How can following Jesus’ teaching become a pleasure, a joy, as was running in the hills for me at school; something that we are desperately seeking to do; something that our whole life is about seeking? How can our hearts be changed to free us from the slaveries of addiction and idolatry?
It’s only by encountering Jesus Christ, by being reborn (John 3:1-21) that this can happen….like the crippled woman, released from her slavery, who immediately praises God. And that is what the whole objective of our worship, of our ritual, of our buildings, should be about, motivating us to free the slaves. It’s our job as followers of Christ to reflect our Creator’ character and to set the slaves free.
Indeed, what is the point of our worship, whether traditional or modern music; what is the point of our ritual, whether 1662, Common Worship or informal; what is the point of our Christian community; whats the point of our buildings; whats the point of our religion, unless we are motivated to free the slaves, unless we are servants of the God who brought Israel out of Egypt, working out his character?
But how do we bring people into an encounter with Jesus Christ?
One way is by inviting them on Alpha, which starts on 17th September 2019 in St John’s Itchen Abbas; where their prejudices can be put to one side; where their idolatries, world views and even addictions can be defused and set aside and they will have an opportunity to encounter Jesus Christ, so that they can go from won’t to want.
So I say to you all please pray for your friends, your relations, your neighbours, maybe those you prayed for between Ascension and Pentecost and invite them on Alpha, whatever you think their reaction will be, you may be surprised if you have been praying for them.
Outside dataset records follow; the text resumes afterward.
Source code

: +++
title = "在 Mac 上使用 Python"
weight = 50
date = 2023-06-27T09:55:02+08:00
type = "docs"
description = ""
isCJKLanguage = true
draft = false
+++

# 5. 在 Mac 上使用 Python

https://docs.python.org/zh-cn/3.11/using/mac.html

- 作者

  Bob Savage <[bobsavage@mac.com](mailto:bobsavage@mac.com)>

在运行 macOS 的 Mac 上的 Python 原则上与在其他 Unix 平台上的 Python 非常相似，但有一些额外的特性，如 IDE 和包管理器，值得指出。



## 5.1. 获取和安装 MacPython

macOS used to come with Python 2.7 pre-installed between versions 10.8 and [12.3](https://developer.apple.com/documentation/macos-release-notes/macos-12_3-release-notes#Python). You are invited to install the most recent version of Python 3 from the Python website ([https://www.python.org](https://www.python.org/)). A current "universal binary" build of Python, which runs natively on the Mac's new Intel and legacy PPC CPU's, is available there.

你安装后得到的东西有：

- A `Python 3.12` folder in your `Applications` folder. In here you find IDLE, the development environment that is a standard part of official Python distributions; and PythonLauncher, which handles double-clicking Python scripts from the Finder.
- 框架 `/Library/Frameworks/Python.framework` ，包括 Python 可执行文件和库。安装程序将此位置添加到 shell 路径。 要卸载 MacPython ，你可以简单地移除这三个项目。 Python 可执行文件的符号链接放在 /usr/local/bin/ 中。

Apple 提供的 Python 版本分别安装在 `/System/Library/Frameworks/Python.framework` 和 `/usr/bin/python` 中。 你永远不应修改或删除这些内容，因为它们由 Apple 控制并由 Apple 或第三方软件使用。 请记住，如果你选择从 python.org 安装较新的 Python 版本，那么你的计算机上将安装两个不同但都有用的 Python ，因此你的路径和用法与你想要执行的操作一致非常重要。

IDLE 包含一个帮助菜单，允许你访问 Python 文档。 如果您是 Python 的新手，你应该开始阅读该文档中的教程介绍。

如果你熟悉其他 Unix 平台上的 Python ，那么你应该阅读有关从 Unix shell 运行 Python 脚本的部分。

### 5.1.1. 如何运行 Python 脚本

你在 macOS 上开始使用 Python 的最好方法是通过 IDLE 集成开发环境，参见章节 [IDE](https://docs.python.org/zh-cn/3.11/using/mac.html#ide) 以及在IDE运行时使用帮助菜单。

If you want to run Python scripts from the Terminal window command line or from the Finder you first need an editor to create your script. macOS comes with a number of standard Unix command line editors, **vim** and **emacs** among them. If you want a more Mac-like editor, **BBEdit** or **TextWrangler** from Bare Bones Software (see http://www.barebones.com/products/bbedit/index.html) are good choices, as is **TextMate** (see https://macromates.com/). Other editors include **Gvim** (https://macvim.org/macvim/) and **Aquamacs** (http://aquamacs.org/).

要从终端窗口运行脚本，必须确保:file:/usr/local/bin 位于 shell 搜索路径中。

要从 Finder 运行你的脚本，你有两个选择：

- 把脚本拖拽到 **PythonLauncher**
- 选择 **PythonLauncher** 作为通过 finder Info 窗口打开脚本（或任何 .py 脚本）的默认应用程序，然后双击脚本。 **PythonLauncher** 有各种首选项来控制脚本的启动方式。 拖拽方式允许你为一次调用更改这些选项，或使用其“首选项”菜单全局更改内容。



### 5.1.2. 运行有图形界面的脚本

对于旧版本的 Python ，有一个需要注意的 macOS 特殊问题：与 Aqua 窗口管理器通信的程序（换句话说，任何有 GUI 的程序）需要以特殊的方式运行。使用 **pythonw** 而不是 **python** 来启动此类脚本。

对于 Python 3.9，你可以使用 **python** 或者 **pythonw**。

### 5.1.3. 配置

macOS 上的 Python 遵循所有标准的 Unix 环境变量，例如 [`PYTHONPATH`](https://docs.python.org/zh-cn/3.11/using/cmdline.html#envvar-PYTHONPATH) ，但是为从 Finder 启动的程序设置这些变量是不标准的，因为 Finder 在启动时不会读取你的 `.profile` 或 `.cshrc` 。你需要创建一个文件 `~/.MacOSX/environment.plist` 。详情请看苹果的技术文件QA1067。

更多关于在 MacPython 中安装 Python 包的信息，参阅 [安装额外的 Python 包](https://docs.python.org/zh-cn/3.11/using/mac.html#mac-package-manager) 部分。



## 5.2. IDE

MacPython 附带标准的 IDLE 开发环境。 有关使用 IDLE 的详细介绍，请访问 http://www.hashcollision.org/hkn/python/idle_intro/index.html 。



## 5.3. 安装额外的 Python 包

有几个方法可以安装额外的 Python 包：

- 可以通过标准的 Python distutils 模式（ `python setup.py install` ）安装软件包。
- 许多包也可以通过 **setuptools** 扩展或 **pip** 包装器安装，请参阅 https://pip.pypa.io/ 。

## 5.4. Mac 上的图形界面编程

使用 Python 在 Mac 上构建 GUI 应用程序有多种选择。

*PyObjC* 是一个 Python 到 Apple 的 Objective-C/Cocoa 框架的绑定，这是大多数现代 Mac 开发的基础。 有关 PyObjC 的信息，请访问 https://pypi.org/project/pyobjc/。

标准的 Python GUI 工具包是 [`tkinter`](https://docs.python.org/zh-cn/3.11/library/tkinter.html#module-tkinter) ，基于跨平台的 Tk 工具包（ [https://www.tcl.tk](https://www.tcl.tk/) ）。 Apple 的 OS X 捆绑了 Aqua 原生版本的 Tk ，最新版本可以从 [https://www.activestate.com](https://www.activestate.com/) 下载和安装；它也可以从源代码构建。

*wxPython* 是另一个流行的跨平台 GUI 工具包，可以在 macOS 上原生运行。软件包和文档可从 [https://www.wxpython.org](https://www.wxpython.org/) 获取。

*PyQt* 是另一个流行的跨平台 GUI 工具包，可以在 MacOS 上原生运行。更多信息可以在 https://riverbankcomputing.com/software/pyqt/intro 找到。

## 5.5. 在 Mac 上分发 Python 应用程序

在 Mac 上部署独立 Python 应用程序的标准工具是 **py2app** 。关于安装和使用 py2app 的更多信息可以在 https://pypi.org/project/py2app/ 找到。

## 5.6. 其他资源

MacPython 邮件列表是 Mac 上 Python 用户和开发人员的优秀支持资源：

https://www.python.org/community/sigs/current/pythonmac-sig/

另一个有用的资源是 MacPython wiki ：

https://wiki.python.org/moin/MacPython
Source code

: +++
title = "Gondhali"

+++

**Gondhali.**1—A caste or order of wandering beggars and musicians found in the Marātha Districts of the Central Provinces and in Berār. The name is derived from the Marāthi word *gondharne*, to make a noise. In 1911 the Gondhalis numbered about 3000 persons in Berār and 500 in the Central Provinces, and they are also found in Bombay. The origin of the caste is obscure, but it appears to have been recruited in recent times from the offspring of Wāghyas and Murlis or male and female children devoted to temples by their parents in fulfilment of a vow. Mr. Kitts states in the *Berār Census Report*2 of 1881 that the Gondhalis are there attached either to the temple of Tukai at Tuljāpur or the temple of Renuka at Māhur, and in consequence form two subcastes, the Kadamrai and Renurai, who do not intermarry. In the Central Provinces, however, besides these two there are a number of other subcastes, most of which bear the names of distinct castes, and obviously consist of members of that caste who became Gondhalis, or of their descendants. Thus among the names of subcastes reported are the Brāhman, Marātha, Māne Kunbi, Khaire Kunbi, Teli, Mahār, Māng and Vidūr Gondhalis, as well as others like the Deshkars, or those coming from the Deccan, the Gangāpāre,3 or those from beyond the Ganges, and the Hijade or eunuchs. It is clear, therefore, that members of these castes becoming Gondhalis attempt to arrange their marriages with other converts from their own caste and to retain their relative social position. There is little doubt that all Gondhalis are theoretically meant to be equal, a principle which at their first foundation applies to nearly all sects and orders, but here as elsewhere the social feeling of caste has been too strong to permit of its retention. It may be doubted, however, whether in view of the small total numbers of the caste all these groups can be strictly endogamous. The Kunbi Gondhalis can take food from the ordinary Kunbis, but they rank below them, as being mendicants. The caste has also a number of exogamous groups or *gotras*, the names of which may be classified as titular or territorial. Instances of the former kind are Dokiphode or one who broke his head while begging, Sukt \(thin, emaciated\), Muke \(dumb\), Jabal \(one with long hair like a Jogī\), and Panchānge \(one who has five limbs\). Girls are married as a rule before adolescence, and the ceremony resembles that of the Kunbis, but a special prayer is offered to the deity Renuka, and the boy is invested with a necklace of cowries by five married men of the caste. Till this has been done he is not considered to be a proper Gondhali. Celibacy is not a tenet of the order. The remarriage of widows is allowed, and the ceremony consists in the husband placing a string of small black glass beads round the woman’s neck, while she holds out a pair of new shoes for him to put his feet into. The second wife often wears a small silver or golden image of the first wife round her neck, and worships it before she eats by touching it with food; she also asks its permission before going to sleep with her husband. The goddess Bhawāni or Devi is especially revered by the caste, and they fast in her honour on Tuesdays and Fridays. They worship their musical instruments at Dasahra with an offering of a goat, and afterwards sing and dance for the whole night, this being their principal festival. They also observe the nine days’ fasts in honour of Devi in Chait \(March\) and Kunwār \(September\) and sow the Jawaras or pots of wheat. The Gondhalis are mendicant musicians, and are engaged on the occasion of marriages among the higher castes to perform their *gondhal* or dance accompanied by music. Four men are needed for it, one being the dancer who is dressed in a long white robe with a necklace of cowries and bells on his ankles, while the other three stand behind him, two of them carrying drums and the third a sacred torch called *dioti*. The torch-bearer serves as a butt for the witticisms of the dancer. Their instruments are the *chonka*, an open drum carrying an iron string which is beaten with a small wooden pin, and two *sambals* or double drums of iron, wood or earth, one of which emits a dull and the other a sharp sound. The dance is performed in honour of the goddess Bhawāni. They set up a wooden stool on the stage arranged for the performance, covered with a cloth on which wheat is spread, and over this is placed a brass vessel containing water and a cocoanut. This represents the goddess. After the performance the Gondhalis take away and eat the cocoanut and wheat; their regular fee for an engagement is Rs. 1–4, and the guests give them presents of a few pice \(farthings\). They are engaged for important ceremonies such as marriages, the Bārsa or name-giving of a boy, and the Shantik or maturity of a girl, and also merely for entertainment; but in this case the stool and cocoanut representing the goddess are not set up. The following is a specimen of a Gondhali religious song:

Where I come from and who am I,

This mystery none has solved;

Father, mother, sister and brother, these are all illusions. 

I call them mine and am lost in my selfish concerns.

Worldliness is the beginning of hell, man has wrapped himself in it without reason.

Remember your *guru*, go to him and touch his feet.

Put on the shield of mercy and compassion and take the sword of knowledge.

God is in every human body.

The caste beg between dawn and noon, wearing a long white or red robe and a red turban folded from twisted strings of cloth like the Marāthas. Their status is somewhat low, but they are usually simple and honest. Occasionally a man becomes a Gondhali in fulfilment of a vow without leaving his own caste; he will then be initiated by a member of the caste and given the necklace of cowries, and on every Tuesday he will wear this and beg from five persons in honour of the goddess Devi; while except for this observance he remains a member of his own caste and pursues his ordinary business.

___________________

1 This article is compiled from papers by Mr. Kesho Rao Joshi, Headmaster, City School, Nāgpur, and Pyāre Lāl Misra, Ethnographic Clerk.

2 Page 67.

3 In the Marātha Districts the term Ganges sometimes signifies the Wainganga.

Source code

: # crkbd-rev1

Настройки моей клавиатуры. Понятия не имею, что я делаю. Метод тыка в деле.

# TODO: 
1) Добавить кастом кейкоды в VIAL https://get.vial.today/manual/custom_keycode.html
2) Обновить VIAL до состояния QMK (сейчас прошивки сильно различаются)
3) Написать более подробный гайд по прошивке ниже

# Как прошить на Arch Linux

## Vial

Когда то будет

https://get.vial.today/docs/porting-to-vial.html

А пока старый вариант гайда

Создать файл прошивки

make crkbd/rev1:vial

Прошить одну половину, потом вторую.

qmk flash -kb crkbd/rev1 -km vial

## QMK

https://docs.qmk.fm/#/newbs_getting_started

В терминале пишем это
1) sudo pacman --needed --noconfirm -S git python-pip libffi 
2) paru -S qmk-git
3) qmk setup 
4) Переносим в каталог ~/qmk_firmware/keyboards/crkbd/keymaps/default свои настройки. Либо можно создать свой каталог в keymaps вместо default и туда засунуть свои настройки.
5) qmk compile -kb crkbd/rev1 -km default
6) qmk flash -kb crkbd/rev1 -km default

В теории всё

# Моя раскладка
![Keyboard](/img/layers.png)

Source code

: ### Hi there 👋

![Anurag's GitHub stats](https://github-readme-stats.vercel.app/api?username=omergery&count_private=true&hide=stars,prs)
Let’s make our religion something which transforms people’s lives; something which frees the slaves in this wonderful community.
Amen
Luke 13:10-17
Jesus Heals a Crippled Woman
10 Now he was teaching in one of the synagogues on the sabbath. 11 And just then there appeared a woman with a spirit that had crippled her for eighteen years. She was bent over and was quite unable to stand up straight. 12 When Jesus saw her, he called her over and said, “Woman, you are set free from your ailment.” 13 When he laid his hands on her, immediately she stood up straight and began praising God. 14 But the leader of the synagogue, indignant because Jesus had cured on the sabbath, kept saying to the crowd, “There are six days on which work ought to be done; come on those days and be cured, and not on the sabbath day.” 15 But the Lord answered him and said, “You hypocrites! Does not each of you on the sabbath untie his ox or his donkey from the manger, and lead it away to give it water? 16 And ought not this woman, a daughter of Abraham whom Satan bound for eighteen long years, be set free from this bondage on the sabbath day?” 17 When he said this, all his opponents were put to shame; and the entire crowd was rejoicing at all the wonderful things that he was doing.
The Holy Bible: New Revised Standard Version. (1989). (Lk 13:10–17). Nashville: Thomas Nelson Publishers.